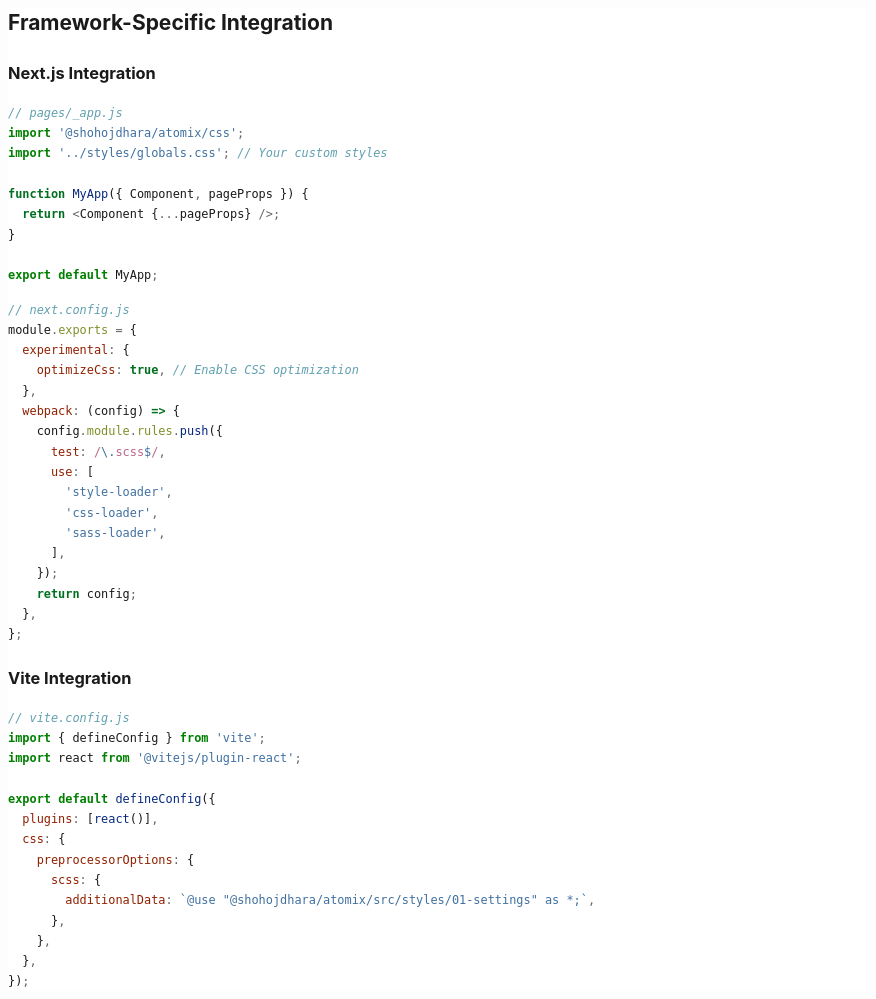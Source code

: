 ## Framework-Specific Integration

### Next.js Integration

```javascript
// pages/_app.js
import '@shohojdhara/atomix/css';
import '../styles/globals.css'; // Your custom styles

function MyApp({ Component, pageProps }) {
  return <Component {...pageProps} />;
}

export default MyApp;
```

```javascript
// next.config.js
module.exports = {
  experimental: {
    optimizeCss: true, // Enable CSS optimization
  },
  webpack: (config) => {
    config.module.rules.push({
      test: /\.scss$/,
      use: [
        'style-loader',
        'css-loader',
        'sass-loader',
      ],
    });
    return config;
  },
};
```

### Vite Integration

```javascript
// vite.config.js
import { defineConfig } from 'vite';
import react from '@vitejs/plugin-react';

export default defineConfig({
  plugins: [react()],
  css: {
    preprocessorOptions: {
      scss: {
        additionalData: `@use "@shohojdhara/atomix/src/styles/01-settings" as *;`,
      },
    },
  },
});
```
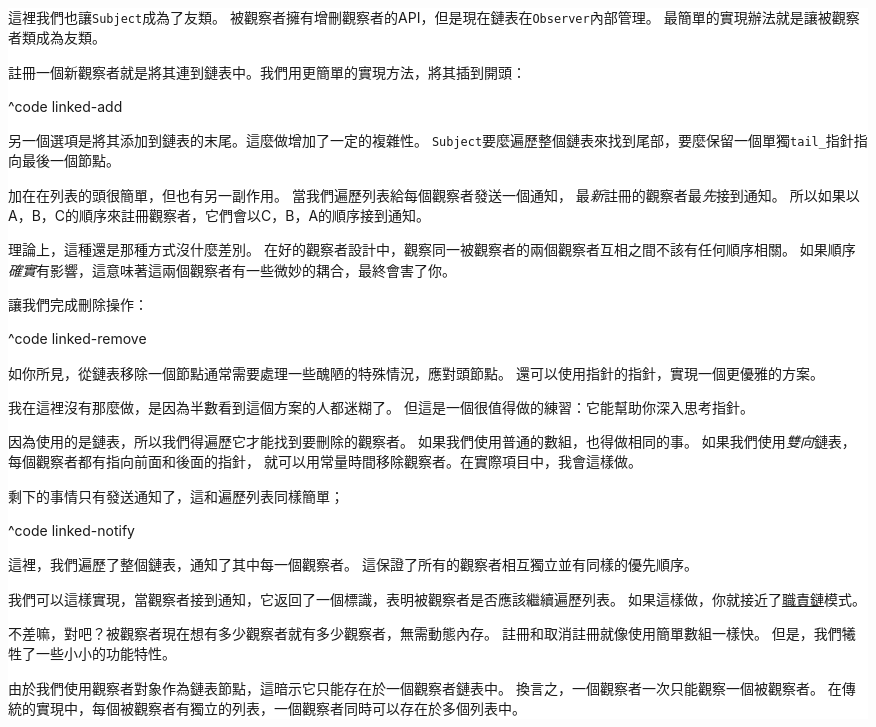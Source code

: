 這裡我們也讓`Subject`成為了友類。
被觀察者擁有增刪觀察者的API，但是現在鏈表在`Observer`內部管理。
最簡單的實現辦法就是讓被觀察者類成為友類。

註冊一個新觀察者就是將其連到鏈表中。我們用更簡單的實現方法，將其插到開頭：

^code linked-add

另一個選項是將其添加到鏈表的末尾。這麼做增加了一定的複雜性。
`Subject`要麼遍歷整個鏈表來找到尾部，要麼保留一個單獨`tail_`指針指向最後一個節點。

加在在列表的頭很簡單，但也有另一副作用。
當我們遍歷列表給每個觀察者發送一個通知，
最*新*註冊的觀察者最*先*接到通知。
所以如果以A，B，C的順序來註冊觀察者，它們會以C，B，A的順序接到通知。

理論上，這種還是那種方式沒什麼差別。
在好的觀察者設計中，觀察同一被觀察者的兩個觀察者互相之間不該有任何順序相關。
如果順序*確實*有影響，這意味著這兩個觀察者有一些微妙的耦合，最終會害了你。

讓我們完成刪除操作：

<span name="remove"></span>

^code linked-remove

<aside name="remove">

如你所見，從鏈表移除一個節點通常需要處理一些醜陋的特殊情況，應對頭節點。
還可以使用指針的指針，實現一個更優雅的方案。

我在這裡沒有那麼做，是因為半數看到這個方案的人都迷糊了。
但這是一個很值得做的練習：它能幫助你深入思考指針。

</aside>

因為使用的是鏈表，所以我們得遍歷它才能找到要刪除的觀察者。
如果我們使用普通的數組，也得做相同的事。
如果我們使用*雙向*鏈表，每個觀察者都有指向前面和後面的指針，
就可以用常量時間移除觀察者。在實際項目中，我會這樣做。

<span name="chain"></span>剩下的事情只有發送通知了，這和遍歷列表同樣簡單；

^code linked-notify

<aside name="chain">

這裡，我們遍歷了整個鏈表，通知了其中每一個觀察者。
這保證了所有的觀察者相互獨立並有同樣的優先順序。

我們可以這樣實現，當觀察者接到通知，它返回了一個標識，表明被觀察者是否應該繼續遍歷列表。
如果這樣做，你就接近了<a href="http://en.wikipedia.org/wiki/Chain-of-responsibility_pattern" class="gof-pattern">職責鏈</a>模式。

</aside>

不差嘛，對吧？被觀察者現在想有多少觀察者就有多少觀察者，無需動態內存。
註冊和取消註冊就像使用簡單數組一樣快。
但是，我們犧牲了一些小小的功能特性。

由於我們使用觀察者對象作為鏈表節點，這暗示它只能存在於一個觀察者鏈表中。
換言之，一個觀察者一次只能觀察一個被觀察者。
在傳統的實現中，每個被觀察者有獨立的列表，一個觀察者同時可以存在於多個列表中。
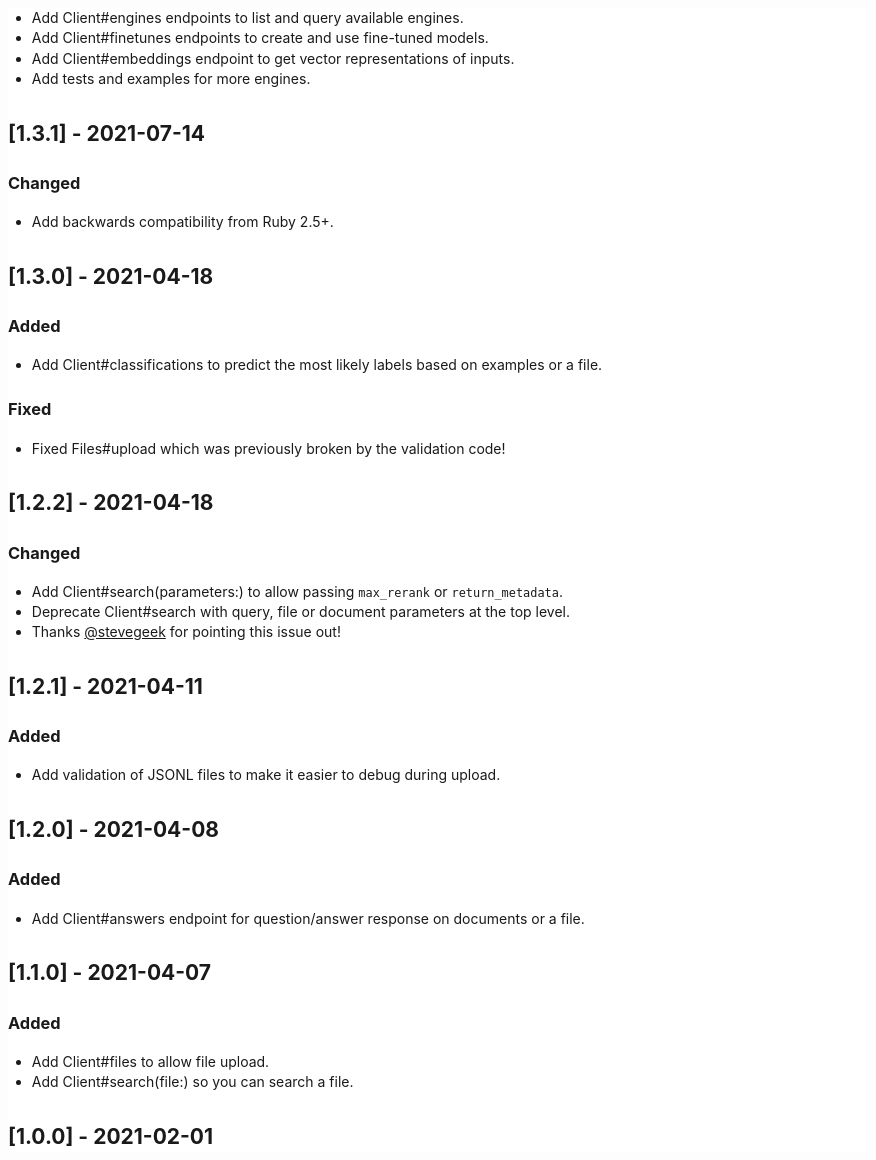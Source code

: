 - Add Client#engines endpoints to list and query available engines.
- Add Client#finetunes endpoints to create and use fine-tuned models.
- Add Client#embeddings endpoint to get vector representations of inputs.
- Add tests and examples for more engines.

## [1.3.1] - 2021-07-14

### Changed

- Add backwards compatibility from Ruby 2.5+.

## [1.3.0] - 2021-04-18

### Added

- Add Client#classifications to predict the most likely labels based on examples or a file.

### Fixed

- Fixed Files#upload which was previously broken by the validation code!

## [1.2.2] - 2021-04-18

### Changed

- Add Client#search(parameters:) to allow passing `max_rerank` or `return_metadata`.
- Deprecate Client#search with query, file or document parameters at the top level.
- Thanks [@stevegeek](https://github.com/stevegeek) for pointing this issue out!

## [1.2.1] - 2021-04-11

### Added

- Add validation of JSONL files to make it easier to debug during upload.

## [1.2.0] - 2021-04-08

### Added

- Add Client#answers endpoint for question/answer response on documents or a file.

## [1.1.0] - 2021-04-07

### Added

- Add Client#files to allow file upload.
- Add Client#search(file:) so you can search a file.

## [1.0.0] - 2021-02-01
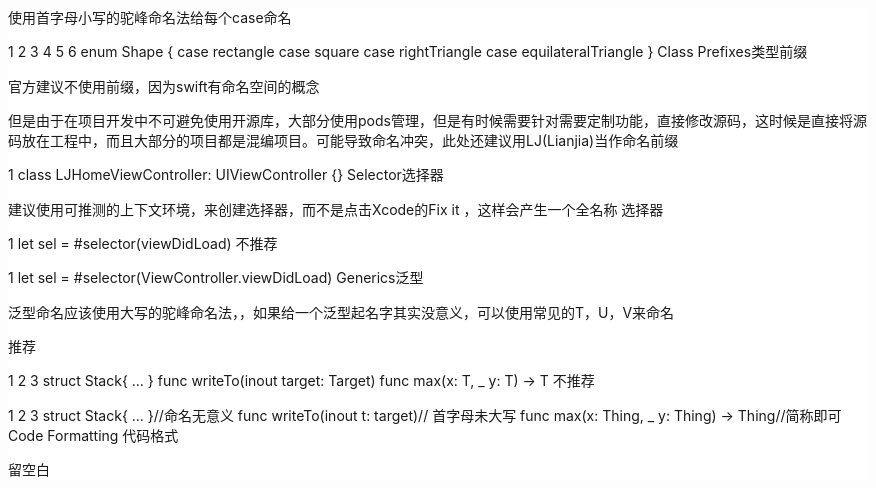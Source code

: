 使用首字母小写的驼峰命名法给每个case命名

1
2
3
4
5
6
enum Shape {
  case rectangle
  case square
  case rightTriangle
  case equilateralTriangle
}
Class Prefixes类型前缀

官方建议不使用前缀，因为swift有命名空间的概念

但是由于在项目开发中不可避免使用开源库，大部分使用pods管理，但是有时候需要针对需要定制功能，直接修改源码，这时候是直接将源码放在工程中，而且大部分的项目都是混编项目。可能导致命名冲突，此处还建议用LJ(Lianjia)当作命名前缀

1
class LJHomeViewController: UIViewController {}
Selector选择器

建议使用可推测的上下文环境，来创建选择器，而不是点击Xcode的Fix it ，这样会产生一个全名称 选择器

1
let sel = #selector(viewDidLoad)
不推荐

1
let sel = #selector(ViewController.viewDidLoad)
Generics泛型

泛型命名应该使用大写的驼峰命名法，，如果给一个泛型起名字其实没意义，可以使用常见的T，U，V来命名

推荐

1
2
3
struct Stack{ ... }
func writeTo(inout target: Target)
func max(x: T, _ y: T) -> T
不推荐

1
2
3
struct Stack{ ... }//命名无意义
func writeTo(inout t: target)// 首字母未大写
func max(x: Thing, _ y: Thing) -> Thing//简称即可
Code Formatting 代码格式

留空白
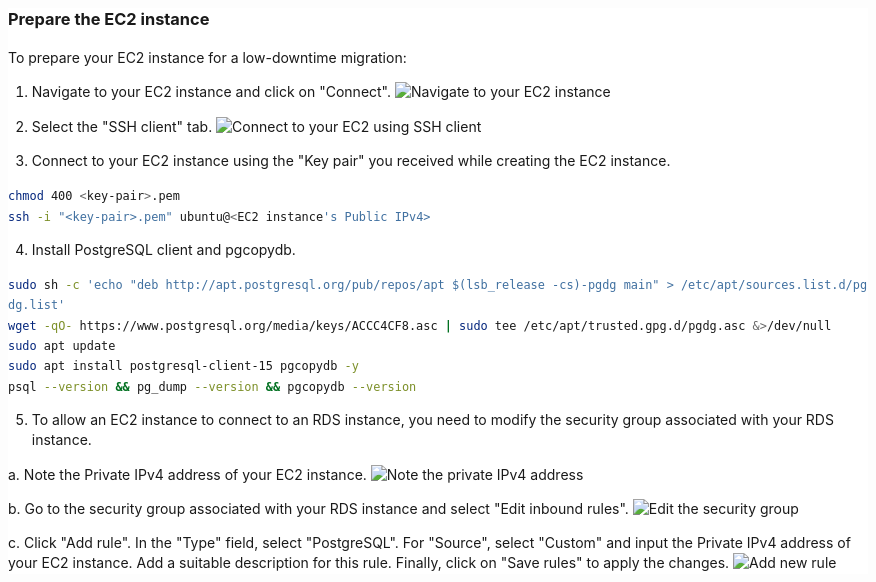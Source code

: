 ### Prepare the EC2 instance
To prepare your EC2 instance for a low-downtime migration:
1. Navigate to your EC2 instance and click on "Connect".
<img class="main-content__illustration"
 src="https://assets.timescale.com/docs/images/playbooks/rds-to-ts-live-migration/navigate-to-ec2-instance.jpg"
 alt="Navigate to your EC2 instance"/>

2. Select the "SSH client" tab.
<img class="main-content__illustration"
 src="https://assets.timescale.com/docs/images/playbooks/rds-to-ts-live-migration/connect-ssh.jpg"
 alt="Connect to your EC2 using SSH client"/>

3. Connect to your EC2 instance using the "Key pair" you received while creating the EC2 instance.
```sh
chmod 400 <key-pair>.pem
ssh -i "<key-pair>.pem" ubuntu@<EC2 instance's Public IPv4>
```

4. Install PostgreSQL client and pgcopydb.
```sh
sudo sh -c 'echo "deb http://apt.postgresql.org/pub/repos/apt $(lsb_release -cs)-pgdg main" > /etc/apt/sources.list.d/pgdg.list'
wget -qO- https://www.postgresql.org/media/keys/ACCC4CF8.asc | sudo tee /etc/apt/trusted.gpg.d/pgdg.asc &>/dev/null
sudo apt update
sudo apt install postgresql-client-15 pgcopydb -y
psql --version && pg_dump --version && pgcopydb --version
```

5. To allow an EC2 instance to connect to an RDS instance, you need to modify the
security group associated with your RDS instance.

  a. Note the Private IPv4 address of your EC2 instance.
  <img class="main-content__illustration"
    src="https://assets.timescale.com/docs/images/playbooks/rds-to-ts-live-migration/note-private-ipv4.jpg"
    alt="Note the private IPv4 address"/>

  b. Go to the security group associated with your RDS instance and select "Edit inbound rules".
  <img class="main-content__illustration"
    src="https://assets.timescale.com/docs/images/playbooks/rds-to-ts-live-migration/edit-security-group.jpg"
    alt="Edit the security group"/>

  c. Click "Add rule". In the "Type" field, select "PostgreSQL". For "Source", select
  "Custom" and input the Private IPv4 address of your EC2 instance. Add a suitable
  description for this rule. Finally, click on "Save rules" to apply the changes.
  <img class="main-content__illustration"
    src="https://assets.timescale.com/docs/images/playbooks/rds-to-ts-live-migration/add-new-rule.jpg"
    alt="Add new rule"/>
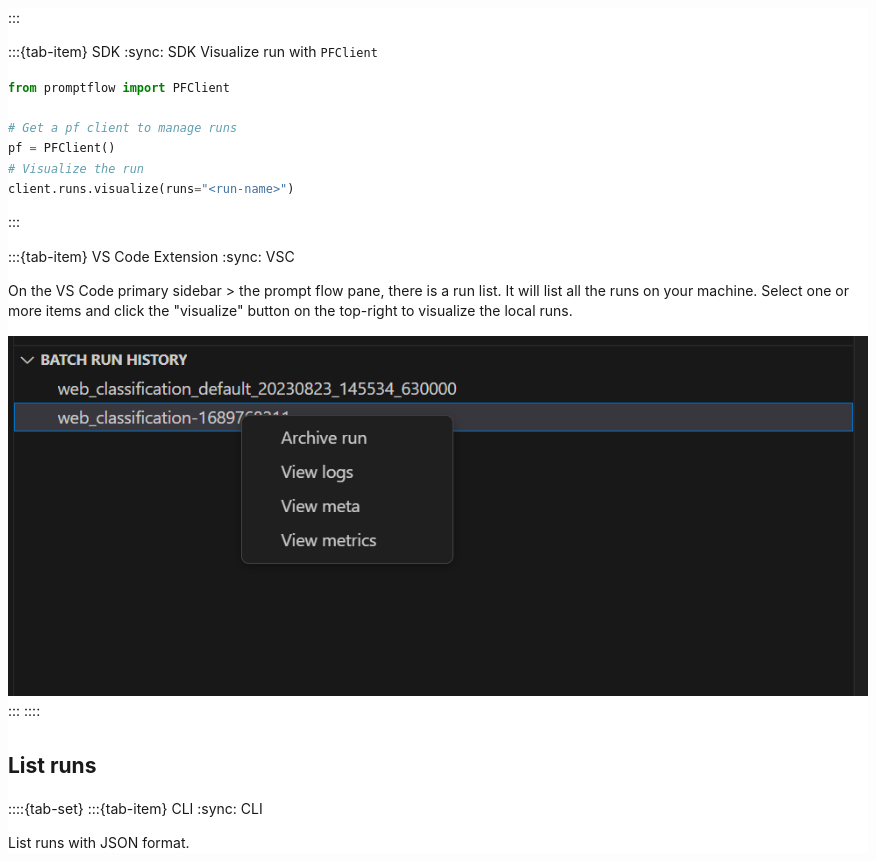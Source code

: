 :::


:::{tab-item} SDK
:sync: SDK
Visualize run with `PFClient`
```python
from promptflow import PFClient

# Get a pf client to manage runs
pf = PFClient()
# Visualize the run
client.runs.visualize(runs="<run-name>")
```
:::

:::{tab-item} VS Code Extension
:sync: VSC

On the VS Code primary sidebar > the prompt flow pane, there is a run list. It will list all the runs on your machine. Select one or more items and click the "visualize" button on the top-right to visualize the local runs.

![img](../media/how-to-guides/vscode_run_actions.png)
:::
::::

## List runs


::::{tab-set}
:::{tab-item} CLI
:sync: CLI

List runs with JSON format.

TO DO: Could you state how many lines in the data hold the word "styles"? Only the number should be given.

RESPONSE TO THE EXERCISE: 2